夜鬼「――戻したか。しかし、お前が死ねば結果は変わらぬ」

紫苑「誰があんた何かに!」


 強がってみたは良いけど、実際の状況は最悪ね。

 でも、これ程の力を持った鬼人は初めてだわ。

 それにあいつは、まだ力を全て出していない。

 試行錯誤する私に、夜鬼が話し掛けてきた。


夜鬼「今の状況はわかるな? お前に選択肢をやろう」

紫苑「選択肢?」

夜鬼「一つは、手出しをせずこの場から立ち去る。二つ、敵わないとわかっている俺と戦い、仲間のために死ぬ」

紫苑「馬鹿じゃない!? そんなの……」

夜鬼「決まっているとでも?」


 私は夜鬼に鋭い視線を向けた。


紫苑「当たり前よ! 誰があんたなんかに背を向けるものですか!!」

夜鬼「なるほど。せっかく、命が助かると言うのに……誤った選択だな」


 ――来る!?

 ――これだけは使いたくなかったけど、仕方ない


夜鬼「死ね、ネズミよ」


 夜鬼の手が私に触れた瞬間、夜鬼の身体に数百万ボルトの電流が流れた。


夜鬼「これは!?」

紫苑「出来れば使いたくなかった。

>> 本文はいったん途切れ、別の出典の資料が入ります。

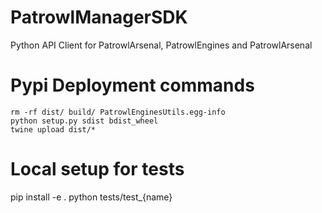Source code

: # PatrowlManagerSDK
Python API Client for PatrowlArsenal, PatrowlEngines and PatrowlArsenal

# Pypi Deployment commands
```
rm -rf dist/ build/ PatrowlEnginesUtils.egg-info
python setup.py sdist bdist_wheel
twine upload dist/*
```

# Local setup for tests
pip install -e .
python tests/test_{name}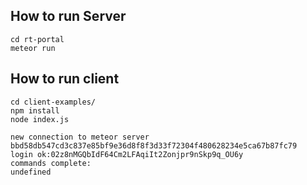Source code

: 
## How to run Server

```
cd rt-portal
meteor run
```

## How to run client

```
cd client-examples/
npm install
node index.js
```

```
new connection to meteor server
bbd58db547cd3c837e85bf9e36d8f8f3d33f72304f480628234e5ca67b87fc79
login ok:02z8nMGQbIdF64Cm2LFAqiIt2Zonjpr9nSkp9q_OU6y
commands complete:
undefined
```
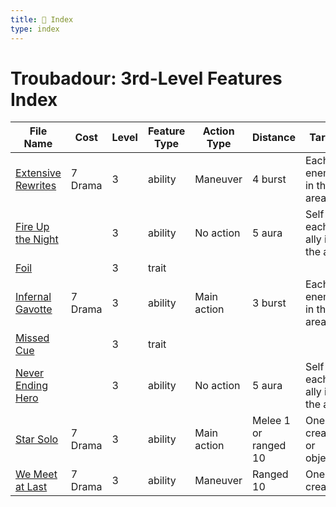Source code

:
 ```yaml
---
title: 📑 Index
type: index
---
```


# Troubadour: 3rd-Level Features Index

| File Name                                       | Cost    | Level | Feature Type | Action Type | Distance             | Target                         |
| ----------------------------------------------- | ------- | ----- | ------------ | ----------- | -------------------- | ------------------------------ |
| [Extensive Rewrites](../Extensive%20Rewrites)   | 7 Drama | 3     | ability      | Maneuver    | 4 burst              | Each enemy in the area         |
| [Fire Up the Night](../Fire%20Up%20the%20Night) |         | 3     | ability      | No action   | 5 aura               | Self and each ally in the area |
| [Foil](../Foil)                                 |         | 3     | trait        |             |                      |                                |
| [Infernal Gavotte](../Infernal%20Gavotte)       | 7 Drama | 3     | ability      | Main action | 3 burst              | Each enemy in the area         |
| [Missed Cue](../Missed%20Cue)                   |         | 3     | trait        |             |                      |                                |
| [Never Ending Hero](../Never%20Ending%20Hero)   |         | 3     | ability      | No action   | 5 aura               | Self and each ally in the area |
| [Star Solo](../Star%20Solo)                     | 7 Drama | 3     | ability      | Main action | Melee 1 or ranged 10 | One creature or object         |
| [We Meet at Last](../We%20Meet%20at%20Last)     | 7 Drama | 3     | ability      | Maneuver    | Ranged 10            | One creature                   |
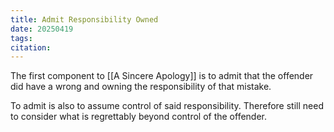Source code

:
 ```yaml
---
title: Admit Responsibility Owned
date: 20250419
tags: 
citation:
---
```

The first component to [[A Sincere Apology]] is to admit that the offender did have a wrong and owning the responsibility of that mistake. 

To admit is also to assume control of said responsibility. Therefore still need to consider what is regrettably beyond control of the offender.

私自身の身体に起こる代償がわからないから。――でも、殺されるよりはマシ、よね」


 すると、夜鬼は私の身体から発した電流を見て笑った。


夜鬼「まさか、金属性の術を使えるとは……」

紫苑「式鬼は術者の持つ力を写す鏡でもある。だから、私の式鬼が出来る事は、イコール、私にも可能!!」


 次の瞬間、帯電の轟音と共に、私の身体を電流が覆った。